3 Reasons Why I’m Happy about Having Fewer Friends

Geoff Seeman
9 min readMar 10, 2019

Everyone is happy when they get a new phone. I was happy too — but for a different reason than most.

When I was in high school, most of my day was spent on electronics. I wasn’t isolating myself, though — I was usually messaging a friend. I went to great lengths to keep in touch with friends from the US, Europe, Australia, etc. I would text them, message them on Facebook, or send Snapchats. And I’d do the same with friends from school.

It wasn’t too difficult for me to keep up. I had found it possible to get through school without spending every minute studying (though now I suppose I probably could have studied a bit harder), and I liked my friends! That last bit may seem obvious — I mean, who doesn’t like their friends? That wouldn’t really make sense, would it?

I had a handful of really close friends who I saw every day at school, and occasionally outside of school. I didn’t go to too many parties, but I started to spend more time with friends on the weekends when I got into grade 12.

When I went to university at the University of Western Ontario my workload started to pick up, and I noticed something interesting. I wasn’t talking to nearly as many people, and I had already significantly — but not completely — fallen out of touch with some good friends.

This could have been for a number of reasons, and originally, I had attributed it to me. I mean, I was spending more time studying, I was trying to make new friends on my floor (incidentally I’m glad I did, since some of them have been some of my closest friends since then), and I was trying to use my phone less.

But as time passed, I would go on to fall out of touch altogether with people who I had considered to be quite good friends. That wouldn’t happen just from being slightly busier, would it? One hears all the time about how when you grow older, you have fewer and fewer close friends. And sure, I expected that to happen to me. But so quickly? In a matter of months?

Over the next few years, I developed a great set of friends and largely forgot about this small loss of friends. Until just after I graduated university, where it seemed to start all over again. People who I had used to see every day and talk to quite often — gone from my ‘recent’ messages. Sometimes they would just stop responding mid-conversation. In most cases I could even see when they read the messages! I started to think that maybe I had done something very wrong.

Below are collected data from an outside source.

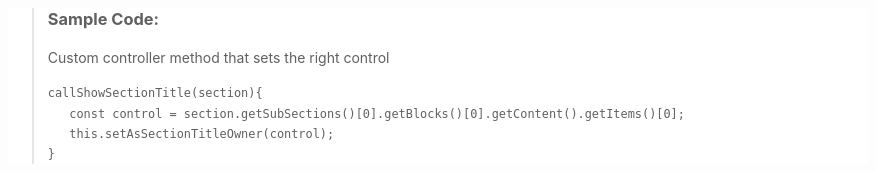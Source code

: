 > ### Sample Code:  
> Custom controller method that sets the right control
> 
> ```
> callShowSectionTitle(section){
>    const control = section.getSubSections()[0].getBlocks()[0].getContent().getItems()[0];
>    this.setAsSectionTitleOwner(control);
> }
> ```

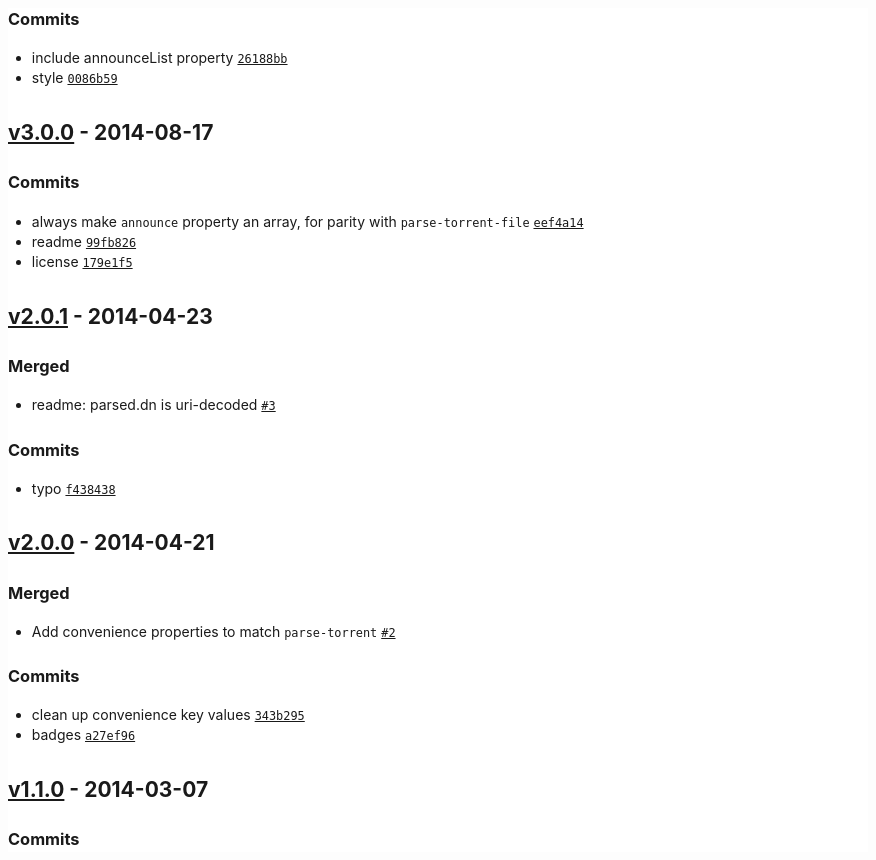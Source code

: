 ### Commits

- include announceList property [`26188bb`](https://github.com/substrate-system/magnet-uri/commit/26188bbe222e7a34ee76a037c516781ebe01dc3f)
- style [`0086b59`](https://github.com/substrate-system/magnet-uri/commit/0086b5914ea53628a3da599cffd5df53307decb0)

## [v3.0.0](https://github.com/substrate-system/magnet-uri/compare/v2.0.1...v3.0.0) - 2014-08-17

### Commits

- always make `announce` property an array, for parity with `parse-torrent-file` [`eef4a14`](https://github.com/substrate-system/magnet-uri/commit/eef4a143579ba9a9d3385d4202b33f552019760b)
- readme [`99fb826`](https://github.com/substrate-system/magnet-uri/commit/99fb8263374934036615e7eb0190a9cedb417e35)
- license [`179e1f5`](https://github.com/substrate-system/magnet-uri/commit/179e1f56e91043aa020ffc141e1dcaa5c3fb2926)

## [v2.0.1](https://github.com/substrate-system/magnet-uri/compare/v2.0.0...v2.0.1) - 2014-04-23

### Merged

- readme: parsed.dn is uri-decoded [`#3`](https://github.com/substrate-system/magnet-uri/pull/3)

### Commits

- typo [`f438438`](https://github.com/substrate-system/magnet-uri/commit/f438438eb08c0cc284f48190589252ded18bb5e7)

## [v2.0.0](https://github.com/substrate-system/magnet-uri/compare/v1.1.0...v2.0.0) - 2014-04-21

### Merged

- Add convenience properties to match `parse-torrent` [`#2`](https://github.com/substrate-system/magnet-uri/pull/2)

### Commits

- clean up convenience key values [`343b295`](https://github.com/substrate-system/magnet-uri/commit/343b29523c34037501ec41c509d51fc54c73e75b)
- badges [`a27ef96`](https://github.com/substrate-system/magnet-uri/commit/a27ef964934bfa141294196eb68a540fc597fdfe)

## [v1.1.0](https://github.com/substrate-system/magnet-uri/compare/v1.0.0...v1.1.0) - 2014-03-07

### Commits
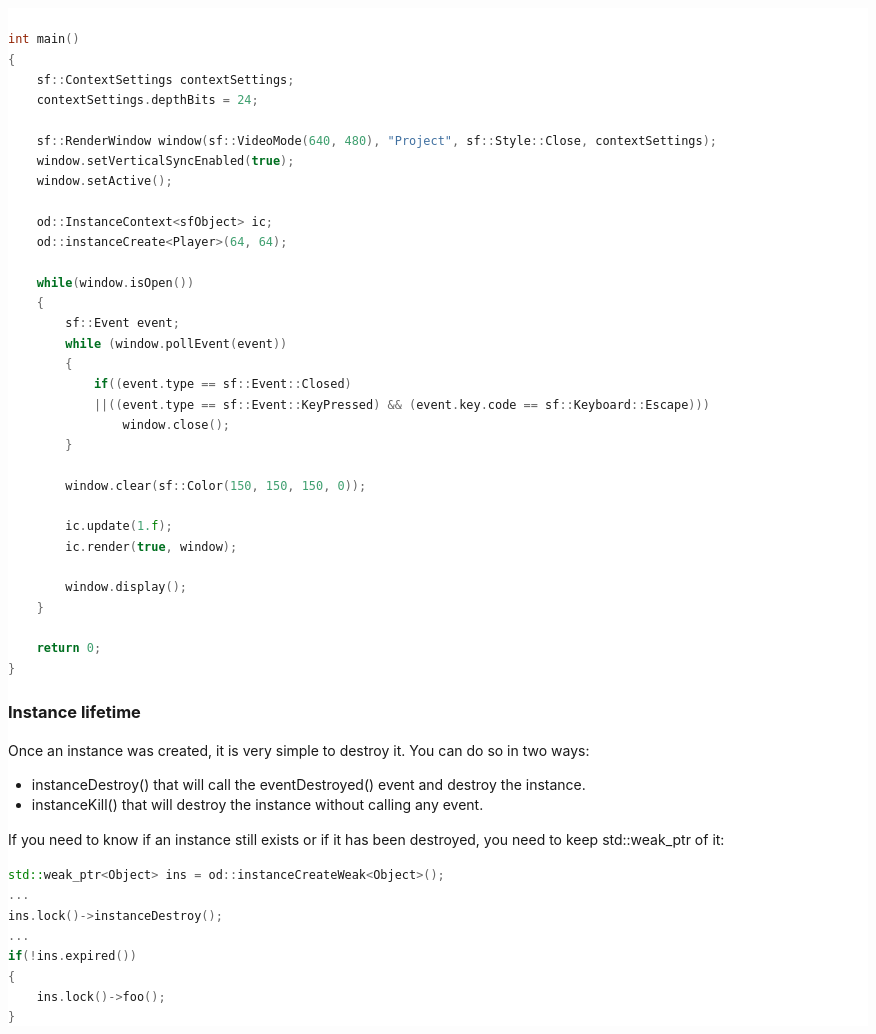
 ```c++

int main()
{
    sf::ContextSettings contextSettings;
    contextSettings.depthBits = 24;
    
    sf::RenderWindow window(sf::VideoMode(640, 480), "Project", sf::Style::Close, contextSettings);
    window.setVerticalSyncEnabled(true);
    window.setActive();
    
    od::InstanceContext<sfObject> ic;
    od::instanceCreate<Player>(64, 64);
    
    while(window.isOpen())
    {
        sf::Event event;
        while (window.pollEvent(event))
        {
            if((event.type == sf::Event::Closed)
            ||((event.type == sf::Event::KeyPressed) && (event.key.code == sf::Keyboard::Escape)))
                window.close();
        }
        
        window.clear(sf::Color(150, 150, 150, 0));
        
        ic.update(1.f);
        ic.render(true, window);
        
        window.display();
    }
    
    return 0;
}
```


### Instance lifetime

Once an instance was created, it is very simple to destroy it. You can do so in two ways:
- instanceDestroy() that will call the eventDestroyed() event and destroy the instance.
- instanceKill() that will destroy the instance without calling any event.

If you need to know if an instance still exists or if it has been destroyed, you need to keep std::weak_ptr of it:
```c++
std::weak_ptr<Object> ins = od::instanceCreateWeak<Object>();
...
ins.lock()->instanceDestroy();
...
if(!ins.expired())
{
    ins.lock()->foo();
}
```
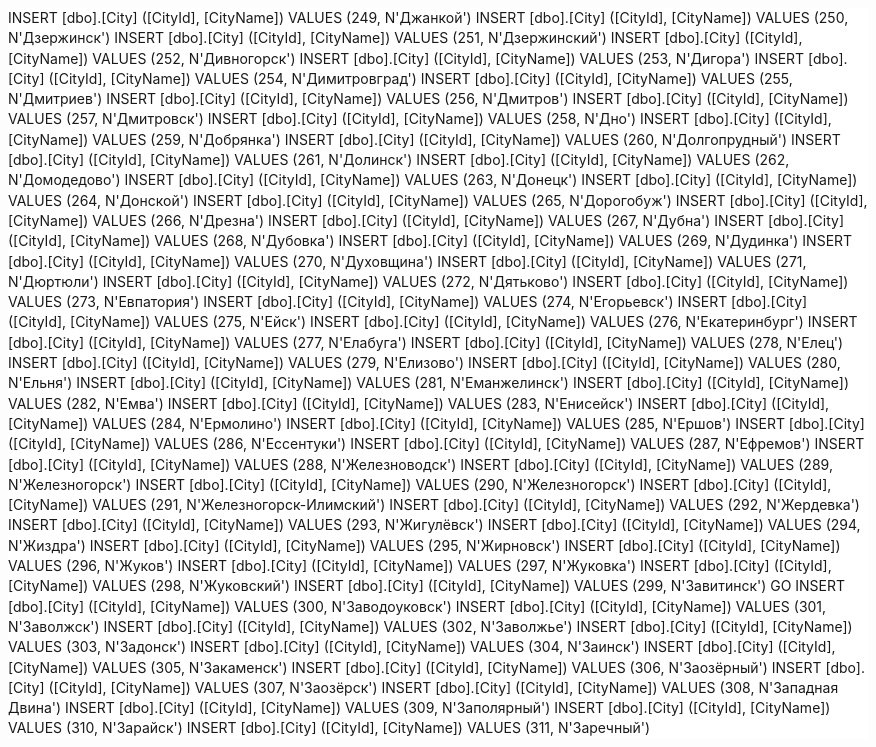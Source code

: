 INSERT [dbo].[City] ([CityId], [CityName]) VALUES (249, N'Джанкой')
INSERT [dbo].[City] ([CityId], [CityName]) VALUES (250, N'Дзержинск')
INSERT [dbo].[City] ([CityId], [CityName]) VALUES (251, N'Дзержинский')
INSERT [dbo].[City] ([CityId], [CityName]) VALUES (252, N'Дивногорск')
INSERT [dbo].[City] ([CityId], [CityName]) VALUES (253, N'Дигора')
INSERT [dbo].[City] ([CityId], [CityName]) VALUES (254, N'Димитровград')
INSERT [dbo].[City] ([CityId], [CityName]) VALUES (255, N'Дмитриев')
INSERT [dbo].[City] ([CityId], [CityName]) VALUES (256, N'Дмитров')
INSERT [dbo].[City] ([CityId], [CityName]) VALUES (257, N'Дмитровск')
INSERT [dbo].[City] ([CityId], [CityName]) VALUES (258, N'Дно')
INSERT [dbo].[City] ([CityId], [CityName]) VALUES (259, N'Добрянка')
INSERT [dbo].[City] ([CityId], [CityName]) VALUES (260, N'Долгопрудный')
INSERT [dbo].[City] ([CityId], [CityName]) VALUES (261, N'Долинск')
INSERT [dbo].[City] ([CityId], [CityName]) VALUES (262, N'Домодедово')
INSERT [dbo].[City] ([CityId], [CityName]) VALUES (263, N'Донецк')
INSERT [dbo].[City] ([CityId], [CityName]) VALUES (264, N'Донской')
INSERT [dbo].[City] ([CityId], [CityName]) VALUES (265, N'Дорогобуж')
INSERT [dbo].[City] ([CityId], [CityName]) VALUES (266, N'Дрезна')
INSERT [dbo].[City] ([CityId], [CityName]) VALUES (267, N'Дубна')
INSERT [dbo].[City] ([CityId], [CityName]) VALUES (268, N'Дубовка')
INSERT [dbo].[City] ([CityId], [CityName]) VALUES (269, N'Дудинка')
INSERT [dbo].[City] ([CityId], [CityName]) VALUES (270, N'Духовщина')
INSERT [dbo].[City] ([CityId], [CityName]) VALUES (271, N'Дюртюли')
INSERT [dbo].[City] ([CityId], [CityName]) VALUES (272, N'Дятьково')
INSERT [dbo].[City] ([CityId], [CityName]) VALUES (273, N'Евпатория')
INSERT [dbo].[City] ([CityId], [CityName]) VALUES (274, N'Егорьевск')
INSERT [dbo].[City] ([CityId], [CityName]) VALUES (275, N'Ейск')
INSERT [dbo].[City] ([CityId], [CityName]) VALUES (276, N'Екатеринбург')
INSERT [dbo].[City] ([CityId], [CityName]) VALUES (277, N'Елабуга')
INSERT [dbo].[City] ([CityId], [CityName]) VALUES (278, N'Елец')
INSERT [dbo].[City] ([CityId], [CityName]) VALUES (279, N'Елизово')
INSERT [dbo].[City] ([CityId], [CityName]) VALUES (280, N'Ельня')
INSERT [dbo].[City] ([CityId], [CityName]) VALUES (281, N'Еманжелинск')
INSERT [dbo].[City] ([CityId], [CityName]) VALUES (282, N'Емва')
INSERT [dbo].[City] ([CityId], [CityName]) VALUES (283, N'Енисейск')
INSERT [dbo].[City] ([CityId], [CityName]) VALUES (284, N'Ермолино')
INSERT [dbo].[City] ([CityId], [CityName]) VALUES (285, N'Ершов')
INSERT [dbo].[City] ([CityId], [CityName]) VALUES (286, N'Ессентуки')
INSERT [dbo].[City] ([CityId], [CityName]) VALUES (287, N'Ефремов')
INSERT [dbo].[City] ([CityId], [CityName]) VALUES (288, N'Железноводск')
INSERT [dbo].[City] ([CityId], [CityName]) VALUES (289, N'Железногорск')
INSERT [dbo].[City] ([CityId], [CityName]) VALUES (290, N'Железногорск')
INSERT [dbo].[City] ([CityId], [CityName]) VALUES (291, N'Железногорск-Илимский')
INSERT [dbo].[City] ([CityId], [CityName]) VALUES (292, N'Жердевка')
INSERT [dbo].[City] ([CityId], [CityName]) VALUES (293, N'Жигулёвск')
INSERT [dbo].[City] ([CityId], [CityName]) VALUES (294, N'Жиздра')
INSERT [dbo].[City] ([CityId], [CityName]) VALUES (295, N'Жирновск')
INSERT [dbo].[City] ([CityId], [CityName]) VALUES (296, N'Жуков')
INSERT [dbo].[City] ([CityId], [CityName]) VALUES (297, N'Жуковка')
INSERT [dbo].[City] ([CityId], [CityName]) VALUES (298, N'Жуковский')
INSERT [dbo].[City] ([CityId], [CityName]) VALUES (299, N'Завитинск')
GO
INSERT [dbo].[City] ([CityId], [CityName]) VALUES (300, N'Заводоуковск')
INSERT [dbo].[City] ([CityId], [CityName]) VALUES (301, N'Заволжск')
INSERT [dbo].[City] ([CityId], [CityName]) VALUES (302, N'Заволжье')
INSERT [dbo].[City] ([CityId], [CityName]) VALUES (303, N'Задонск')
INSERT [dbo].[City] ([CityId], [CityName]) VALUES (304, N'Заинск')
INSERT [dbo].[City] ([CityId], [CityName]) VALUES (305, N'Закаменск')
INSERT [dbo].[City] ([CityId], [CityName]) VALUES (306, N'Заозёрный')
INSERT [dbo].[City] ([CityId], [CityName]) VALUES (307, N'Заозёрск')
INSERT [dbo].[City] ([CityId], [CityName]) VALUES (308, N'Западная Двина')
INSERT [dbo].[City] ([CityId], [CityName]) VALUES (309, N'Заполярный')
INSERT [dbo].[City] ([CityId], [CityName]) VALUES (310, N'Зарайск')
INSERT [dbo].[City] ([CityId], [CityName]) VALUES (311, N'Заречный')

Am I just unpleasant? Am I not a good friend? Have I fallen off the track and stopped trying to maintain my relationships? Am I not as funny as I think I am? No — definitely not that last one. Couldn’t be. Who doesn’t love a good dad joke or two, or 10??

For me, the turning point was getting a new phone a few months ago. I had messaged a chunk of friends individually on Facebook, saying that I had lost my contacts, and asked them to shoot me a text. Some did. Most didn’t.

That’s what caused me to take a look at who I spend my time talking to, caring about, and hanging out with. I now spend my time talking to and hanging out with a handful of people I’d consider to be my best friends, and a few others.

I quickly started to realize three very important traits that my best friends all shared. The first two worked in perfect balance; first, that their questions were out of legitimate curiosity and interest, while, second, their silence was golden. Third was that our relationship shared a great mix of give and take.

Silence is Golden

I had noticed this informally over the past couple of years, never putting too much emphasis on it. Whether it be watching a movie, or just sitting on the couch on phones or computers — truly good friends don’t feel the need to say anything. And nobody should feel the necessity to say something! If one of us wants to tell a funny (or as I like to preface it, ‘chuckle-worthy’) story, or bring up something that they just read online, we’ll get around to it.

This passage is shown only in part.